Living conditions for Yemeni refugees vary in the narrow alleys of large Egyptian cities, some are displaced by the hell ripping their country apart, while some are "stranded" seeking medical attention for critical situations.
Some Yemenis in Egypt are businessmen pumping investments into many fields and others who came years ago in search of jobs and a better life.
Sharing a place and time, Yemenis in Egypt are joined by a common denominator: fear against atrocities brought about by escalating war back home.
Despite bloody conflicts flooding cities in Yemen, the dream of returning home is a national desire held by all Yemenis worldwide which helps them push against difficult living conditions abroad.
Following up the lives of Yemenis in Egypt, Asharq Al-Awsat highlighted some aspects of their daily lives in Cairo and Giza neighborhoods, in addition to their economic and commercial activities.
Yemenis are spread in many Egyptian governorates, most notably Cairo, Alexandria (200 km north of Cairo), Asyut (south of Cairo) and Mansoura in Dakahlia Governorate (Central Delta Egypt).
Yemenis are mostly concentrated in Cairo. Although there are no official Egyptian statistics on the numbers of Yemenis present in Egypt, community leaders estimate them to range from 180,000 to 200,000.

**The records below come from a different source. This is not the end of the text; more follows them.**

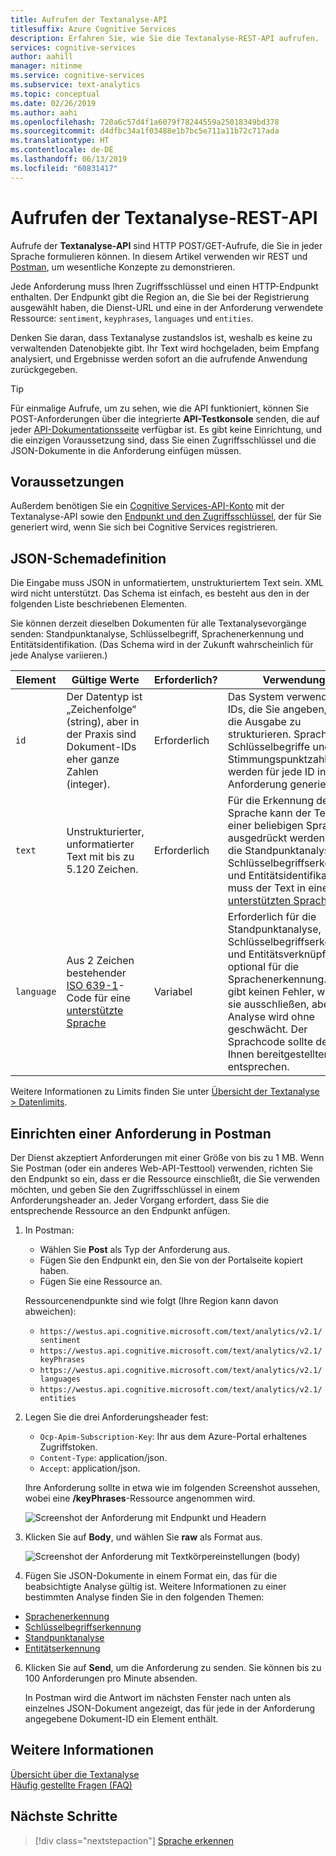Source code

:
 ```yaml
---
title: Aufrufen der Textanalyse-API
titlesuffix: Azure Cognitive Services
description: Erfahren Sie, wie Sie die Textanalyse-REST-API aufrufen.
services: cognitive-services
author: aahill
manager: nitinme
ms.service: cognitive-services
ms.subservice: text-analytics
ms.topic: conceptual
ms.date: 02/26/2019
ms.author: aahi
ms.openlocfilehash: 720a6c57d4f1a6079f78244559a25018349bd378
ms.sourcegitcommit: d4dfbc34a1f03488e1b7bc5e711a11b72c717ada
ms.translationtype: HT
ms.contentlocale: de-DE
ms.lasthandoff: 06/13/2019
ms.locfileid: "60831417"
---
```

# <a name="how-to-call-the-text-analytics-rest-api"></a>Aufrufen der Textanalyse-REST-API

Aufrufe der **Textanalyse-API** sind HTTP POST/GET-Aufrufe, die Sie in jeder Sprache formulieren können. In diesem Artikel verwenden wir REST und [Postman](https://chrome.google.com/webstore/detail/postman/fhbjgbiflinjbdggehcddcbncdddomop), um wesentliche Konzepte zu demonstrieren.

Jede Anforderung muss Ihren Zugriffsschlüssel und einen HTTP-Endpunkt enthalten. Der Endpunkt gibt die Region an, die Sie bei der Registrierung ausgewählt haben, die Dienst-URL und eine in der Anforderung verwendete Ressource: `sentiment`, `keyphrases`, `languages` und `entities`. 

Denken Sie daran, dass Textanalyse zustandslos ist, weshalb es keine zu verwaltenden Datenobjekte gibt. Ihr Text wird hochgeladen, beim Empfang analysiert, und Ergebnisse werden sofort an die aufrufende Anwendung zurückgegeben.

> [!Tip]
> Für einmalige Aufrufe, um zu sehen, wie die API funktioniert, können Sie POST-Anforderungen über die integrierte **API-Testkonsole** senden, die auf jeder [API-Dokumentationsseite](https://westcentralus.dev.cognitive.microsoft.com/docs/services/TextAnalytics-v2-1/operations/56f30ceeeda5650db055a3c6) verfügbar ist. Es gibt keine Einrichtung, und die einzigen Voraussetzung sind, dass Sie einen Zugriffsschlüssel und die JSON-Dokumente in die Anforderung einfügen müssen. 

## <a name="prerequisites"></a>Voraussetzungen

Außerdem benötigen Sie ein [Cognitive Services-API-Konto](https://docs.microsoft.com/azure/cognitive-services/cognitive-services-apis-create-account) mit der Textanalyse-API sowie den [Endpunkt und den Zugriffsschlüssel](text-analytics-how-to-access-key.md), der für Sie generiert wird, wenn Sie sich bei Cognitive Services registrieren. 

<a name="json-schema"></a>

## <a name="json-schema-definition"></a>JSON-Schemadefinition

Die Eingabe muss JSON in unformatiertem, unstrukturiertem Text sein. XML wird nicht unterstützt. Das Schema ist einfach, es besteht aus den in der folgenden Liste beschriebenen Elementen. 

Sie können derzeit dieselben Dokumenten für alle Textanalysevorgänge senden: Standpunktanalyse, Schlüsselbegriff, Sprachenerkennung und Entitätsidentifikation. (Das Schema wird in der Zukunft wahrscheinlich für jede Analyse variieren.)

| Element | Gültige Werte | Erforderlich? | Verwendung |
|---------|--------------|-----------|-------|
|`id` |Der Datentyp ist „Zeichenfolge“ (string), aber in der Praxis sind Dokument-IDs eher ganze Zahlen (integer). | Erforderlich | Das System verwendet die IDs, die Sie angeben, um die Ausgabe zu strukturieren. Sprachcodes, Schlüsselbegriffe und Stimmungspunktzahlen werden für jede ID in der Anforderung generiert.|
|`text` | Unstrukturierter, unformatierter Text mit bis zu 5.120 Zeichen. | Erforderlich | Für die Erkennung der Sprache kann der Text in einer beliebigen Sprache ausgedrückt werden. Für die Standpunktanalyse, Schlüsselbegriffserkennung und Entitätsidentifikation muss der Text in einer [unterstützten Sprache](../text-analytics-supported-languages.md) sein. |
|`language` | Aus 2 Zeichen bestehender [ISO 639-1](https://en.wikipedia.org/wiki/List_of_ISO_639-1_codes)-Code für eine [unterstützte Sprache](../text-analytics-supported-languages.md) | Variabel | Erforderlich für die Standpunktanalyse, Schlüsselbegriffserkennung und Entitätsverknüpfung, optional für die Sprachenerkennung. Es gibt keinen Fehler, wenn Sie sie ausschließen, aber die Analyse wird ohne geschwächt. Der Sprachcode sollte dem von Ihnen bereitgestellten `text` entsprechen. |

Weitere Informationen zu Limits finden Sie unter [Übersicht der Textanalyse > Datenlimits](../overview.md#data-limits). 

## <a name="set-up-a-request-in-postman"></a>Einrichten einer Anforderung in Postman

Der Dienst akzeptiert Anforderungen mit einer Größe von bis zu 1 MB. Wenn Sie Postman (oder ein anderes Web-API-Testtool) verwenden, richten Sie den Endpunkt so ein, dass er die Ressource einschließt, die Sie verwenden möchten, und geben Sie den Zugriffsschlüssel in einem Anforderungsheader an. Jeder Vorgang erfordert, dass Sie die entsprechende Ressource an den Endpunkt anfügen. 

1. In Postman:

   + Wählen Sie **Post** als Typ der Anforderung aus.
   + Fügen Sie den Endpunkt ein, den Sie von der Portalseite kopiert haben.
   + Fügen Sie eine Ressource an.

   Ressourcenendpunkte sind wie folgt (Ihre Region kann davon abweichen):

   + `https://westus.api.cognitive.microsoft.com/text/analytics/v2.1/sentiment`
   + `https://westus.api.cognitive.microsoft.com/text/analytics/v2.1/keyPhrases`
   + `https://westus.api.cognitive.microsoft.com/text/analytics/v2.1/languages`
   + `https://westus.api.cognitive.microsoft.com/text/analytics/v2.1/entities`

2. Legen Sie die drei Anforderungsheader fest:

   + `Ocp-Apim-Subscription-Key`: Ihr aus dem Azure-Portal erhaltenes Zugriffstoken.
   + `Content-Type`: application/json.
   + `Accept`: application/json.

   Ihre Anforderung sollte in etwa wie im folgenden Screenshot aussehen, wobei eine **/keyPhrases**-Ressource angenommen wird.

   ![Screenshot der Anforderung mit Endpunkt und Headern](../media/postman-request-keyphrase-1.png)

4. Klicken Sie auf **Body**, und wählen Sie **raw** als Format aus.

   ![Screenshot der Anforderung mit Textkörpereinstellungen (body)](../media/postman-request-body-raw.png)

5. Fügen Sie JSON-Dokumente in einem Format ein, das für die beabsichtigte Analyse gültig ist. Weitere Informationen zu einer bestimmten Analyse finden Sie in den folgenden Themen:

  + [Sprachenerkennung](text-analytics-how-to-language-detection.md)  
  + [Schlüsselbegriffserkennung](text-analytics-how-to-keyword-extraction.md)  
  + [Standpunktanalyse](text-analytics-how-to-sentiment-analysis.md)  
  + [Entitätserkennung](text-analytics-how-to-entity-linking.md)  


6. Klicken Sie auf **Send**, um die Anforderung zu senden. Sie können bis zu 100 Anforderungen pro Minute absenden. 

   In Postman wird die Antwort im nächsten Fenster nach unten als einzelnes JSON-Dokument angezeigt, das für jede in der Anforderung angegebene Dokument-ID ein Element enthält.

## <a name="see-also"></a>Weitere Informationen 

 [Übersicht über die Textanalyse](../overview.md)  
 [Häufig gestellte Fragen (FAQ)](../text-analytics-resource-faq.md)

## <a name="next-steps"></a>Nächste Schritte

> [!div class="nextstepaction"]
> [Sprache erkennen](text-analytics-how-to-language-detection.md)
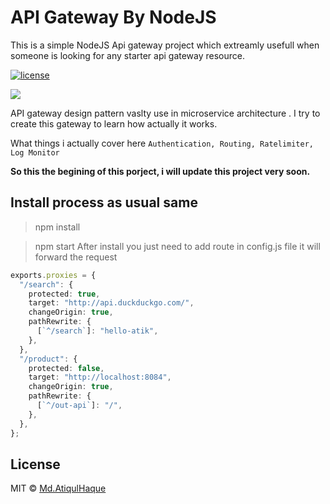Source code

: # API Gateway By NodeJS
This is a simple NodeJS Api gateway project which extreamly usefull when someone is looking for any starter api gateway resource.

<div align="left">

[![license](https://img.shields.io/npm/l/express-rate-limit)](license.md)

</div>


<image src="./API_GATEWAY.drawio.png">


API gateway design pattern vaslty use in microservice architecture . I try to create this gateway to learn how actually it works.

What things i actually cover here 
`Authentication,
Routing,
Ratelimiter,
Log Monitor
`

**So this the begining of this porject, i will update this project very soon.**

## Install process as usual same 

>npm install

>npm start
After install you just need to add route in config.js file
it will forward the request 

```ts
exports.proxies = {
  "/search": {
    protected: true,
    target: "http://api.duckduckgo.com/",
    changeOrigin: true,
    pathRewrite: {
      [`^/search`]: "hello-atik",
    },
  },
  "/product": {
    protected: false,
    target: "http://localhost:8084",
    changeOrigin: true,
    pathRewrite: {
      [`^/out-api`]: "/",
    },
  },
};

```
## License

MIT © [Md.AtiqulHaque](http://atiqul.me)

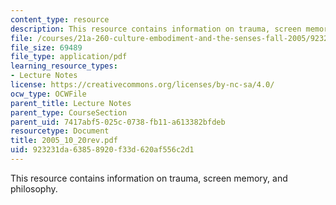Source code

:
 ```yaml
---
content_type: resource
description: This resource contains information on trauma, screen memory, and philosophy.
file: /courses/21a-260-culture-embodiment-and-the-senses-fall-2005/923231da63858920f33d620af556c2d1_2005_10_20rev.pdf
file_size: 69489
file_type: application/pdf
learning_resource_types:
- Lecture Notes
license: https://creativecommons.org/licenses/by-nc-sa/4.0/
ocw_type: OCWFile
parent_title: Lecture Notes
parent_type: CourseSection
parent_uid: 7417abf5-025c-0738-fb11-a613382bfdeb
resourcetype: Document
title: 2005_10_20rev.pdf
uid: 923231da-6385-8920-f33d-620af556c2d1
---
```

This resource contains information on trauma, screen memory, and philosophy.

“There are no official statistics on the number of Yemenis present in Egypt, but according to approximated statistics we have, the number was between 180,00 and 200,000 towards the end of 2017," said Fahad al-Ariki, head of the Yemeni community council in Egypt.
“Not over 100,000 were estimated in the 2016 records-- the increase was caused by the refugee influx relocating from Jordan and Sudan.”
Yemenis face problems in Egypt, the most important of which is the need to obtain an entry visa to determine the length of stay—a recently-imposed condition after having not needed an entry visa for over six decades—but Egypt and Yemen had conceded and approved a new system of entry.
According to the agreement signed in March 2015, Yemenis are required to obtain a visa to enter Egyptian embassies in any Arab or European capitals or upon arrival in Egypt, in addition to a residency application that is renewed every six months.
Discussions between Egyptian and Yemeni sides included the exemption of all those over the age of 60 or under the age of 16 from residence fees and renewal delay fines, as well as exemption of holders of diplomatic passports from visa requirement.
Yemeni citizens are granted an advantage over other nationalities by setting up the first six months free of charge. More so, those married women to Egyptian citizens and those with children holding Egyptian nationality are given a long-term annually renewed residency.
Yemenis who own apartments worth over $50,000 and their first-class relatives are granted renewable annual residence as well.
Students in Egyptian schools, universities and institutes and their first-class relatives are granted renewable annual residence until the completion of their studies.
Those who run businesses or a commercial record along with their first-class relatives are also given a renewed annual residence—while investors, through the General Investment Authority and their first-class relatives are granted a five-year renewable residency.
At the start of the unrest in Yemen, many of those displaced lived in high-end neighborhoods, such as Mohandessin, Zamalek and Agouza, but as the crisis stretched with ever-wasting savings, most of them went to common neighborhoods like Faisal and Haram.
The majority of Yemenis in Egypt rely on aid and assistance from their relatives and families abroad, while some have humble commercial projects, such as Yemeni restaurants and shops. Foreign remittances are the main source of income for the majority of those who have run out of savings to retain a basic life style.